The Verkhovna Rada has adopted amendments to the Budget Code of Ukraine necessary for the implementation of the U.S.-Ukraine minerals agreement, with the draft law passing almost unchanged in the second reading.
MP Yaroslav Zhelezniak announced this on Telegram, as reported by Ukrinform.
“The Rada has finally approved amendments to the Budget Code to implement the minerals agreement. By the second reading, almost nothing has changed in the text,” Zhelezniak stated.
The bill, No. 13256, was backed by 309 votes in the Ukrainian parliament.
The MP explained that, under the agreement’s terms, Ukraine’s contribution will comprise half of the funds generated after the agreement comes into force through:
- rents collected from the extraction of minerals—including oil, gas, gas condensate, and other resources listed in Annex A—from newly issued licenses;
- fees from issuing new special permits for subsoil use;
- the sale of the state’s share of production under new production-sharing agreements.

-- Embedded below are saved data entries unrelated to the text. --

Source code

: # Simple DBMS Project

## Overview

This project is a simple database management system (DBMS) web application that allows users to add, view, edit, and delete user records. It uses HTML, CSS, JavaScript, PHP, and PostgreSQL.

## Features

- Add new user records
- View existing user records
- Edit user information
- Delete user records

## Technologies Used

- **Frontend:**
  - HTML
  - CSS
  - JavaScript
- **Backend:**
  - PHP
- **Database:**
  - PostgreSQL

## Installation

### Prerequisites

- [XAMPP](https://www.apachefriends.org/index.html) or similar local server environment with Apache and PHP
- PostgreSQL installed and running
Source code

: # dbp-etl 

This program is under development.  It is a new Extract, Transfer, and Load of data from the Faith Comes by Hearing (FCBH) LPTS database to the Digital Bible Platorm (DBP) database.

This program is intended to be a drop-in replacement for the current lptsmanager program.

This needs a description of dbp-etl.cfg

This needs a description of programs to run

These funds will be credited to a special state budget fund and, upon the chief administrator’s decision, allocated to the Reconstruction Fund.
Zhelezniak also stressed that the government declined to provide MPs with two additional agreements related to the US-Ukraine Reconstruction Investment Fund for review.
As reported by Ukrinform, on May 12, President Volodymyr Zelensky signed a law ratifying the agreement on the establishment of the U.S.-Ukraine Reconstruction Investment Fund.